Top of Exercise inputs

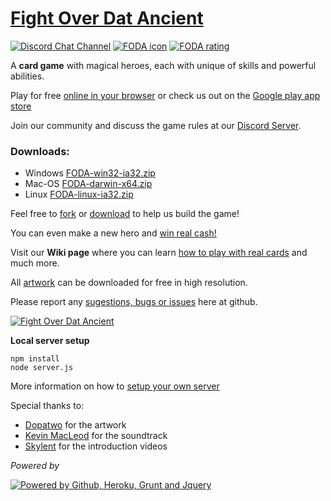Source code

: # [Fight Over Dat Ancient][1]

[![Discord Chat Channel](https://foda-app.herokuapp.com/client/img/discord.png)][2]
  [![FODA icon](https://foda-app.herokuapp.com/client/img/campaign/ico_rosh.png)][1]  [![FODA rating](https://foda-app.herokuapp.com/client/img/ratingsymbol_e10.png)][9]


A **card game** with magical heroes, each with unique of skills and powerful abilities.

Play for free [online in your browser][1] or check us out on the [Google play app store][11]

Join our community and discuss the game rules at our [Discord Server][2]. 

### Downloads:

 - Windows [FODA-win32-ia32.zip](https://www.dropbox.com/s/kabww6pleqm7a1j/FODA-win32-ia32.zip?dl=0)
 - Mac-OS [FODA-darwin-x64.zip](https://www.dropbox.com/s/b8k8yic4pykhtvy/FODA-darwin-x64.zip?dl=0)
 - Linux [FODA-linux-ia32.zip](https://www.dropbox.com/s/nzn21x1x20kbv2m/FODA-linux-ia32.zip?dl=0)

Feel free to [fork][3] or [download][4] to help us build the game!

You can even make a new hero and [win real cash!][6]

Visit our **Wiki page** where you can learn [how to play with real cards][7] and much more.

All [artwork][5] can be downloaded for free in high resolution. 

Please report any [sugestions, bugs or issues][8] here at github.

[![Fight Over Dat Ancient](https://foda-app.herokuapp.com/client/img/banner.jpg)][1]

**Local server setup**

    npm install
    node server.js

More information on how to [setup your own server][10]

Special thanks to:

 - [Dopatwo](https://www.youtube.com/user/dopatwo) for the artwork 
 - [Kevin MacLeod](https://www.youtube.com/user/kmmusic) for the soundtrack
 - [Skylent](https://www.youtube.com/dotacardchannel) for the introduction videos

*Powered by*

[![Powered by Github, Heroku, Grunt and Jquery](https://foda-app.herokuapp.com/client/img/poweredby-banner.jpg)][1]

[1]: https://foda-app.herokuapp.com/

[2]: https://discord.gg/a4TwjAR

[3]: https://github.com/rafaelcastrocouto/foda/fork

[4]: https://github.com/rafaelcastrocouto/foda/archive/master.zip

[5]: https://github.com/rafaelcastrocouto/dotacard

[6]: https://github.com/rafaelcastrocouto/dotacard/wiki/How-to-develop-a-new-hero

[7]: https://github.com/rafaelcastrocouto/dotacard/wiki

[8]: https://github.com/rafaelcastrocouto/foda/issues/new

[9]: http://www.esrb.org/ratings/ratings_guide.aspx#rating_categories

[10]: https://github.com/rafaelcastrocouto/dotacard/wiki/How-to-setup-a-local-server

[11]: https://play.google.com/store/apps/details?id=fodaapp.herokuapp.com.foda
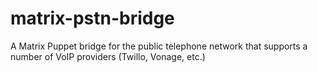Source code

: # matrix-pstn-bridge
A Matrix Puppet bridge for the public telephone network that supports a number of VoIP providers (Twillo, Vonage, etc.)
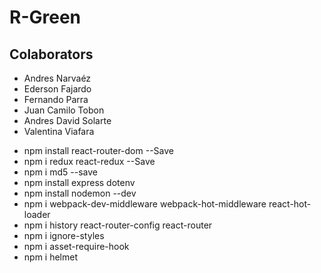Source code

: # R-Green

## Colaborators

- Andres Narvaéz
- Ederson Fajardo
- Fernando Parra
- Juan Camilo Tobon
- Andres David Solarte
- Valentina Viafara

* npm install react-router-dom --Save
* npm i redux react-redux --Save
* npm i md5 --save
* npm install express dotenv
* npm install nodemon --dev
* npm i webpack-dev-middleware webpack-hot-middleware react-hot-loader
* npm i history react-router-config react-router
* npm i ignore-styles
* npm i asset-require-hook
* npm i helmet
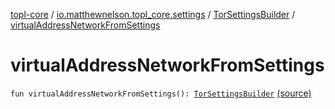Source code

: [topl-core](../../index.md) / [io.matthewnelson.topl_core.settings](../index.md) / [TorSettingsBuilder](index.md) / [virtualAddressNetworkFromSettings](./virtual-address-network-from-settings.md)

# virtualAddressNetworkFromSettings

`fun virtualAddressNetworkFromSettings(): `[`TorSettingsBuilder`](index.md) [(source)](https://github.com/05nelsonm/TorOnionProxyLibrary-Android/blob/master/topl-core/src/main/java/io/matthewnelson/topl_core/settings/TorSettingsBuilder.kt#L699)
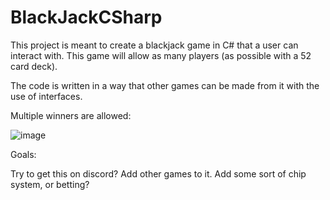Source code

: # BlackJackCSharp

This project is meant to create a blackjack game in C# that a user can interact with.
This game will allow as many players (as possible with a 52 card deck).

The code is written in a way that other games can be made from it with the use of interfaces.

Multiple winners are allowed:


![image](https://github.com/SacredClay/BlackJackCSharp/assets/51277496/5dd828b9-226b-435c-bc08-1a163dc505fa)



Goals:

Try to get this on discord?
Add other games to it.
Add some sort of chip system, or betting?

Bottom of Exercise inputs

= Exercise =
Identify the lines of the entries containing the string "index". Copy each such line.

= Written answer =
: [topl-core](../../index.md) / [io.matthewnelson.topl_core.settings](../index.md) / [TorSettingsBuilder](index.md) / [virtualAddressNetworkFromSettings](./virtual-address-network-from-settings.md)
`fun virtualAddressNetworkFromSettings(): `[`TorSettingsBuilder`](index.md) [(source)](https://github.com/05nelsonm/TorOnionProxyLibrary-Android/blob/master/topl-core/src/main/java/io/matthewnelson/topl_core/settings/TorSettingsBuilder.kt#L699)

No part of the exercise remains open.